Pour les victimes d’erreurs judiciaires, la libération est une étape, non un aboutissement. Passé le soulagement de la liberté retrouvée, vient la nécessité de voir la justice reconnaître officiellement son erreur. "Je ne pouvais pas rester sur une faveur présidentielle", explique Roland Agret. Pour obtenir son acquittement dans l’affaire du meurtre d’un garagiste et de son assistant à Nîmes en 1970, l’homme emploie les grands moyens. Comme en détention, il avale des manches de fourchettes, se coupe deux doigts à un an d’intervalle et les apporte au ministère de la Justice. Comme le raconte le blog Libertés surveillées, "il s’apprête à se coudre la bouche quand en juin 1983, le tribunal de Nîmes condamne Antoine Santelli – l’homme qui l’avait accusé – pour subornation de témoin". Roland Agret sera acquitté en révision le 25 avril 1985. Tenace, il ne se satisfait pas des 250 000 francs (38 000 euros) d’indemnités qui lui sont accordés. En novembre 2005, il se tire une balle dans le pied pour que ses années de détention provisoire soient prises en compte. Il obtient gain de cause.
Chômage, dettes, RSA…
En écho, Marc Machin écivait dans Seul contre tous, trois ans avant son procès en révision qui s’est tenu cette semaine : "J’attends une chose sans laquelle rien ne pourra me consoler, sans laquelle je ne pourrai jamais tourner la page : que mon innocence soit reconnue."

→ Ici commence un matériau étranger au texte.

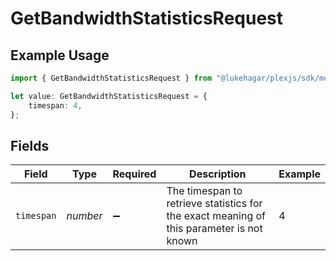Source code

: # GetBandwidthStatisticsRequest

## Example Usage

```typescript
import { GetBandwidthStatisticsRequest } from "@lukehagar/plexjs/sdk/models/operations";

let value: GetBandwidthStatisticsRequest = {
    timespan: 4,
};
```

## Fields

| Field                                                                                     | Type                                                                                      | Required                                                                                  | Description                                                                               | Example                                                                                   |
| ----------------------------------------------------------------------------------------- | ----------------------------------------------------------------------------------------- | ----------------------------------------------------------------------------------------- | ----------------------------------------------------------------------------------------- | ----------------------------------------------------------------------------------------- |
| `timespan`                                                                                | *number*                                                                                  | :heavy_minus_sign:                                                                        | The timespan to retrieve statistics for<br/>the exact meaning of this parameter is not known<br/> | 4                                                                                         |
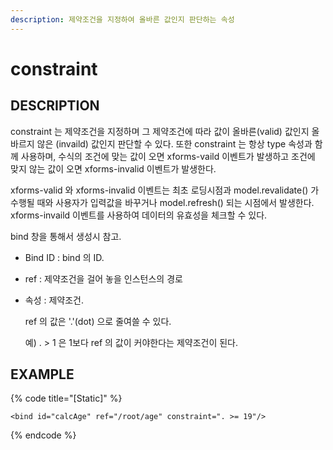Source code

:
 ```yaml
---
description: 제약조건을 지정하여 올바른 값인지 판단하는 속성
---
```


# constraint

## DESCRIPTION

constraint 는 제약조건을 지정하며 그 제약조건에 따라 값이 올바른\(valid\) 값인지 올바르지 않은 \(invaild\) 값인지 판단할 수 있다. 또한 constraint 는 항상 type 속성과 함께 사용하며, 수식의 조건에 맞는 값이 오면 xforms-vaild 이벤트가 발생하고 조건에 맞지 않는 값이 오면 xforms-invalid 이벤트가 발생한다.

xforms-valid 와 xforms-invalid 이벤트는 최초 로딩시점과 model.revalidate\(\) 가 수행될 때와 사용자가 입력값을 바꾸거나 model.refresh\(\) 되는 시점에서 발생한다. xforms-invaild 이벤트를 사용하여 데이터의 유효성을 체크할 수 있다.

bind 창을 통해서 생성시 참고.

* Bind ID : bind 의 ID.
* ref : 제약조건을 걸어 놓을 인스턴스의 경로
* 속성 : 제약조건.

  ref 의 값은 '.'\(dot\) 으로 줄여쓸 수 있다.

  예\) . &gt; 1 은 1보다 ref 의 값이 커야한다는 제약조건이 된다.

## EXAMPLE

{% code title="\[Static\]" %}
```markup
<bind id="calcAge" ref="/root/age" constraint=". >= 19"/>
```
{% endcode %}

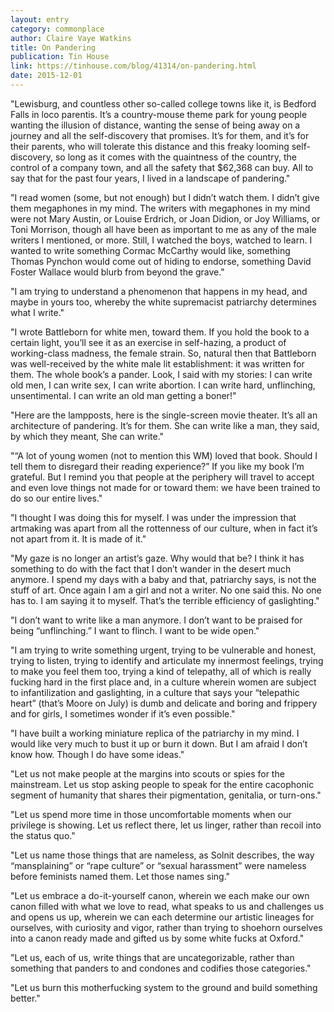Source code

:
 ```yaml
---
layout: entry
category: commonplace
author: Claire Vaye Watkins
title: On Pandering
publication: Tin House
link: https://tinhouse.com/blog/41314/on-pandering.html
date: 2015-12-01
---
```


"Lewisburg, and countless other so-called college towns like it, is Bedford Falls in loco parentis. It’s a country-mouse theme park for young people wanting the illusion of distance, wanting the sense of being away on a journey and all the self-discovery that promises. It’s for them, and it’s for their parents, who will tolerate this distance and this freaky looming self-discovery, so long as it comes with the quaintness of the country, the control of a company town, and all the safety that $62,368 can buy. All to say that for the past four years, I lived in a landscape of pandering."

"I read women (some, but not enough) but I didn’t watch them. I didn’t give them megaphones in my mind. The writers with megaphones in my mind were not Mary Austin, or Louise Erdrich, or Joan Didion, or Joy Williams, or Toni Morrison, though all have been as important to me as any of the male writers I mentioned, or more. Still, I watched the boys, watched to learn. I wanted to write something Cormac McCarthy would like, something Thomas Pynchon would come out of hiding to endorse, something David Foster Wallace would blurb from beyond the grave."

"I am trying to understand a phenomenon that happens in my head, and maybe in yours too, whereby the white supremacist patriarchy determines what I write."

"I wrote Battleborn for white men, toward them. If you hold the book to a certain light, you’ll see it as an exercise in self-hazing, a product of working-class madness, the female strain. So, natural then that Battleborn was well-received by the white male lit establishment: it was written for them. The whole book’s a pander. Look, I said with my stories: I can write old men, I can write sex, I can write abortion. I can write hard, unflinching, unsentimental. I can write an old man getting a boner!"

"Here are the lampposts, here is the single-screen movie theater. It’s all an architecture of pandering. It’s for them. She can write like a man, they said, by which they meant, She can write."

"“A lot of young women (not to mention this WM) loved that book. Should I tell them to disregard their reading experience?” If you like my book I’m grateful. But I remind you that people at the periphery will travel to accept and even love things not made for or toward them: we have been trained to do so our entire lives."

"I thought I was doing this for myself. I was under the impression that artmaking was apart from all the rottenness of our culture, when in fact it’s not apart from it. It is made of it."

"My gaze is no longer an artist’s gaze. Why would that be? I think it has something to do with the fact that I don’t wander in the desert much anymore. I spend my days with a baby and that, patriarchy says, is not the stuff of art. Once again I am a girl and not a writer. No one said this. No one has to. I am saying it to myself. That’s the terrible efficiency of gaslighting."

"I don’t want to write like a man anymore. I don’t want to be praised for being “unflinching.” I want to flinch. I want to be wide open."

"I am trying to write something urgent, trying to be vulnerable and honest, trying to listen, trying to identify and articulate my innermost feelings, trying to make you feel them too, trying a kind of telepathy, all of which is really fucking hard in the first place and, in a culture wherein women are subject to infantilization and gaslighting, in a culture that says your “telepathic heart” (that’s Moore on July) is dumb and delicate and boring and frippery and for girls, I sometimes wonder if it’s even possible."

"I have built a working miniature replica of the patriarchy in my mind. I would like very much to bust it up or burn it down. But I am afraid I don’t know how. Though I do have some ideas."

"Let us not make people at the margins into scouts or spies for the mainstream. Let us stop asking people to speak for the entire cacophonic segment of humanity that shares their pigmentation, genitalia, or turn-ons."

"Let us spend more time in those uncomfortable moments when our privilege is showing. Let us reflect there, let us linger, rather than recoil into the status quo."

"Let us name those things that are nameless, as Solnit describes, the way “mansplaining” or “rape culture” or “sexual harassment” were nameless before feminists named them. Let those names sing."

"Let us embrace a do-it-yourself canon, wherein we each make our own canon filled with what we love to read, what speaks to us and challenges us and opens us up, wherein we can each determine our artistic lineages for ourselves, with curiosity and vigor, rather than trying to shoehorn ourselves into a canon ready made and gifted us by some white fucks at Oxford."
 
"Let us, each of us, write things that are uncategorizable, rather than something that panders to and condones and codifies those categories."

"Let us burn this motherfucking system to the ground and build something better."
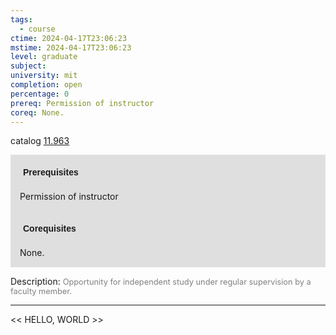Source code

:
 ```yaml
---
tags:
  - course
ctime: 2024-04-17T23:06:23
mstime: 2024-04-17T23:06:23
level: graduate
subject: 
university: mit
completion: open
percentage: 0
prereq: Permission of instructor
coreq: None.
---
```


catalog [11.963](http://student.mit.edu/catalog/m11c.html#11.963)

<span style="display: block; padding: 15px; background-color: rgb(100, 100, 100, 0.2);"><font id="m_prereq638_0" style="display: block; font-family: Arial, sans-serif; font-weight: bold; padding: 5px">Prerequisites</font><br><span id="prereq638_0">Permission of instructor</span></span>
<span style="display: block; padding: 15px; background-color: rgb(100, 100, 100, 0.2);"><font id="m_coreq638_0" style="display: block; font-family: Arial, sans-serif; font-weight: bold; padding: 5px">Corequisites</font><br><span id="coreq638_0">None.</span></span>

<font style="">Description:</font>
<font style="color: grey; font-size: 0.8rem;">Opportunity for independent study under regular supervision by a faculty member.</font>



---

<< HELLO, WORLD >>
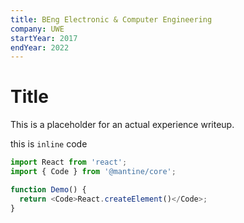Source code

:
```yaml
---
title: BEng Electronic & Computer Engineering
company: UWE
startYear: 2017
endYear: 2022
---
```


# Title

This is a placeholder for an actual experience writeup.

this is `inline` code

```js
import React from 'react';
import { Code } from '@mantine/core';

function Demo() {
  return <Code>React.createElement()</Code>;
}
```
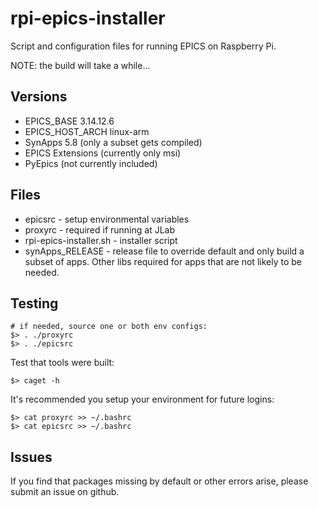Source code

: # rpi-epics-installer
Script and configuration files for running EPICS on Raspberry Pi.

NOTE: the build will take a while...

## Versions
  * EPICS_BASE 3.14.12.6
  * EPICS_HOST_ARCH linux-arm
  * SynApps 5.8 (only a subset gets compiled)
  * EPICS Extensions (currently only msi)
  * PyEpics (not currently included)

## Files
  * epicsrc - setup environmental variables
  * proxyrc - required if running at JLab
  * rpi-epics-installer.sh - installer script
  * synApps_RELEASE - release file to override default and only build a subset of apps.  Other libs required for apps that are not likely to be needed.

## Testing
```
# if needed, source one or both env configs:
$> . ./proxyrc
$> . ./epicsrc
```

Test that tools were built:
```
$> caget -h
```

It's recommended you setup your environment for future logins:
```
$> cat proxyrc >> ~/.bashrc
$> cat epicsrc >> ~/.bashrc
```

## Issues
If you find that packages missing by default or other errors arise, please submit an issue on github.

Ce procès en révision, Abderrahim El-Jabri et Kader Azzimani, condamnés à vingt ans de prison pour un meurtre commis en 1997, l’attendent également de pied ferme. "On ne nous rendra jamais ce qu’on nous a pris, mais j’attends qu’il y ait réparation", déclare ce dernier au micro de France 2. Réparation judiciaire, morale et financière. "Je ne suis pas matérialiste, mais je dois régler mes dettes, tout cet argent dépensé par nos proches pour nous soutenir", explique Abderrahim El-Jabri, actuellement au chômage. Son compagnon d’infortune, qui souffre d’un eczéma invalidant et de graves problèmes cardiaques à 47 ans, est quant à lui au RSA. Leur procès en révision ne se tiendra qu’après celui des vrais auteurs du meurtre.
"C’est toute notre vie qu’ils nous ont prise"
Patrick Dils, lui, affirme à francetv info avoir perçu 700 000 euros après ses quinze ans de prison et son acquittement dans l’affaire du meurtre de deux enfants à Montigny-lès-Metz (Moselle). Son avocat a reçu 100 000 euros, ses parents 80 000 euros chacun et son frère 40 000 euros. "Cela m’a permis de m’établir, de construire un chez-moi, une famille. Mais ce n’est pas l’argent qui va racheter les viols, la souffrance psychique, qui va me ramener ma jeunesse et encore moins la vie à ces enfants", lâche-t-il, amer.
Loïc Sécher, qui a perçu 670 000 euros pour sept ans de prison après avoir été accusé à tort de viols par une mineure de 14 ans, insiste lui aussi sur les ravages de cette erreur judiciaire pour lui et ses proches. "J’ai perdu douze ans de ma vie", regrette-t-il au micro de France 2. Suivi par un psychiatre, il peine à rebondir et souffre de cauchemars. Il rêve de prendre le large pour laisser tout cela derrière lui.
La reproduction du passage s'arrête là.